FastMaskRCNN
FastMaskRCNN copied to clipboard
Does anyone successfully train the model yet?
With GTX1080, it takes 24 hours to train 22k iterations, but it seems need to train 1500k iterations. which means it will take more than TWO MONTHS to train the model!!!
INTOLERABLE!!!
Hi @maxenceliu , has the total_loss explosion problem been solved with the newest version?
Yes, But I don't know which commit correct this problem... @CharlesShang would you explain this for us? Just for study. FYI, MobileNets is simple amazing!
This is adressed in the original paper of the the Mask RCNN. They trained for 2 days on a 8 GPU machine. Since parallelism does not speed up linear this may take this long. Even if it'd be linear it would be 16 days on a single GPU. This was done on the COCO dataset so other datasets may differ. Since you can increase the Batchsize much higher the more memory you have available (which would be 8 times higher with 8 GPUs) the CUDA-Stream applications will increase the heterogenous tasks, which will result in a shorter training time.
"Our models can run at about 200ms per frame on a GPU, and training on COCO takes one to two days on a single 8-GPU machine. " Original MaskRCNN
One way to speed it up would be to increase the Batch size to the GPU memories maximum to increase parallelity.
I couldn't finish the training process. One of the loss becomes NaN after ~25k iters. I read that from tensorboard so I don't know which loss is it, but I suspect it is the rpn_loss.

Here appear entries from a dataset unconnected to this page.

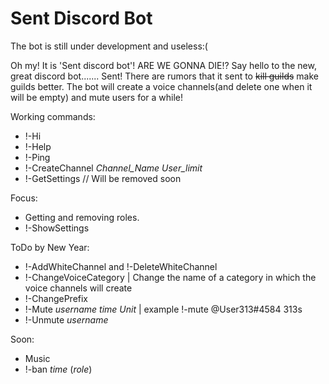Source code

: # Sent Discord Bot

The bot is still under development and useless:(


Oh my! It is 'Sent discord bot'! ARE WE GONNA DIE!?
Say hello to the new, great discord bot....... Sent!
There are rumors that it sent to ~~kill guilds~~ make guilds better.
The bot will create a voice channels(and delete one when it will be empty) and mute users for a while!



Working commands:
- !-Hi
- !-Help
- !-Ping
- !-CreateChannel *Channel_Name* *User_limit*
- !-GetSettings // Will be removed soon


Focus:
- Getting and removing roles.
- !-ShowSettings


ToDo by New Year:
- !-AddWhiteChannel and !-DeleteWhiteChannel
- !-ChangeVoiceCategory | Change the name of a category in which the voice channels will create
- !-ChangePrefix
- !-Mute  *username*  *time* *Unit* | example !-mute @User313#4584 313s
- !-Unmute *username*


Soon:
- Music
- !-ban *time* (*role*)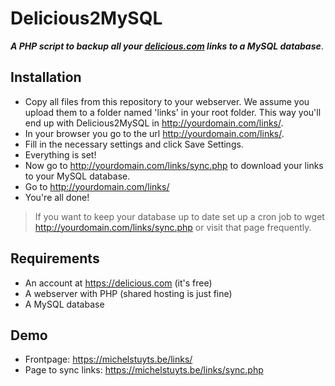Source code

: # Delicious2MySQL
__*A PHP script to backup all your [delicious.com](https://delicious.com) links to a MySQL database*__.

## Installation
* Copy all files from this repository to your webserver. We assume you upload them to a folder named 'links' in your root folder. This way you'll end up with Delicious2MySQL in http://yourdomain.com/links/. 
* In your browser you go to the url http://yourdomain.com/links/.
* Fill in the necessary settings and click Save Settings.
* Everything is set!
* Now go to http://yourdomain.com/links/sync.php to download your links to your MySQL database.
* Go to http://yourdomain.com/links/
* You're all done!


> If you want to keep your database up to date set up a cron job to wget http://yourdomain.com/links/sync.php or visit that page frequently.

## Requirements
* An account at https://delicious.com (it's free)
* A webserver with PHP (shared hosting is just fine)
* A MySQL database

## Demo
* Frontpage: https://michelstuyts.be/links/
* Page to sync links: https://michelstuyts.be/links/sync.php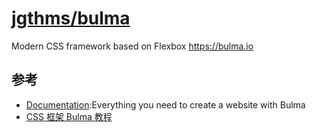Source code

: # [jgthms/bulma](https://github.com/jgthms/bulma)

Modern CSS framework based on Flexbox <https://bulma.io>

## 参考

* [Documentation](https://bulma.io/documentation/overview/start/):Everything you need to create a website with Bulma
* [CSS 框架 Bulma 教程](http://www.ruanyifeng.com/blog/2017/10/bulma.html)
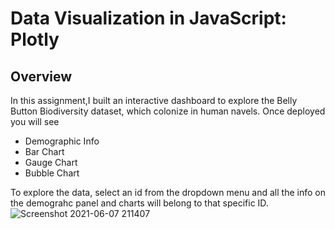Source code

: # Data Visualization in JavaScript: Plotly
## Overview
In this assignment,I built an interactive dashboard to explore the Belly Button Biodiversity dataset, which colonize in human navels.
Once deployed you will see
- Demographic Info
- Bar Chart
- Gauge Chart
- Bubble Chart

To explore the data, select an id from the dropdown menu and all the info on the demograhc panel and charts will belong to that specific ID. 
![Screenshot 2021-06-07 211407](https://user-images.githubusercontent.com/69255270/121121965-6f0cbf80-c7d5-11eb-8295-78a8b865f8a1.jpg)
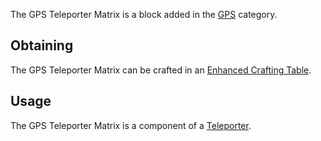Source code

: The GPS Teleporter Matrix is a block added in the [GPS](https://github.com/Slimefun/Slimefun4/wiki/GPS) category.

## Obtaining
The GPS Teleporter Matrix can be crafted in an [Enhanced Crafting Table](https://github.com/Slimefun/Slimefun4/wiki/Enhanced-Crafting-Table).

## Usage
The GPS Teleporter Matrix is a component of a [Teleporter](https://github.com/Slimefun/Slimefun4/wiki/Teleporter).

So far I trained 130k iterations on GTX 1080 in ~20h. Still far from what is needed, but the loss is decreasing very slowly. The network always predicts the classes with the highest mean occurrence, i.e. 1.) Unlabeled 2.) Person 3.) Chair 4.) Car 5.) This one is finally varying a bit Do you think that batchsize=1 is enough for training this network?
Since the original paper uses the Faster RCNN hyperparameters mini-batching was used, which means that a batch-size greater than 1 must be used. However the batchsize will affect the learning time positively - however you may run out of memory very soon if only one GPU is availbe (current implementation does not provide multi-gpu)
After 29683 iters, it gives warnings:
train/../libs/boxes/bbox_transform.py:62: RuntimeWarning: overflow encountered in exp pred_h = np.exp(dh) * heights[:, np.newaxis] train/../libs/boxes/bbox_transform.py:61: RuntimeWarning: overflow encountered in exp pred_w = np.exp(dw) * widths[:, np.newaxis]
Then, in iter 29684, the loss becomes unusual:
iter 29684: image-id:0094949, time:0.605(sec), regular_loss: 0.179757, total-loss 85438849024.0000(163221872.0000, 73605677056.0000, 30830362.000000, 11639122944.0000, 3.2994), instances: 8, batch:(125|524, 8|12, 8|8) iter 29685: image-id:0357095, time:0.688(sec), regular_loss: 10989575769948160.000000, total-loss 2035863.0000(0.0033, 0.1700, 0.000137, 2035862.8750, 0.0118), instances: 2, batch:(32|152, 2|32, 2|2) iter 29686: image-id:0094952, time:0.764(sec), regular_loss: nan, total-loss 5372209.0000(0.0358, 0.2918, 0.000548, 5372208.5000, 0.0244), instances: 9, batch:(312|1256, 9|46, 9|9)
NaN happens...
Do anyone know when or how to stop the training process?What is max_iters? So far I have trained 90k iterations.
@YYfangzi I think the maximum iterations is set to be 2500K. You can check it here: https://github.com/CharlesShang/FastMaskRCNN/blob/fe9c0dc3ec487aa032f57cadb68b5514b285ed46/libs/configs/config_v1.py#L70 Up to now I have trained about 180K, still far from be completed.
@boycebai I just use the github code, didn't modify any code lines. What errors did you encounter?
I'm glad to hear from you.I've run this code. It should be the configuration of my machine. Thank you very much!
Best Wishes
At 2017-06-02 10:45:18, "handong1587" [email protected] wrote:
@boycebai I just use the github code, didn't modify any code lines. What errors did you encounter?
— You are receiving this because you were mentioned. Reply to this email directly, view it on GitHub, or mute the thread.
I am new in this filed. I have below question.
- I want to find only person and his mask from the image. Is it possible to apply only on person? is there reduction of time for training the data?
- Is it possible to train this module on windows machine with cpu only?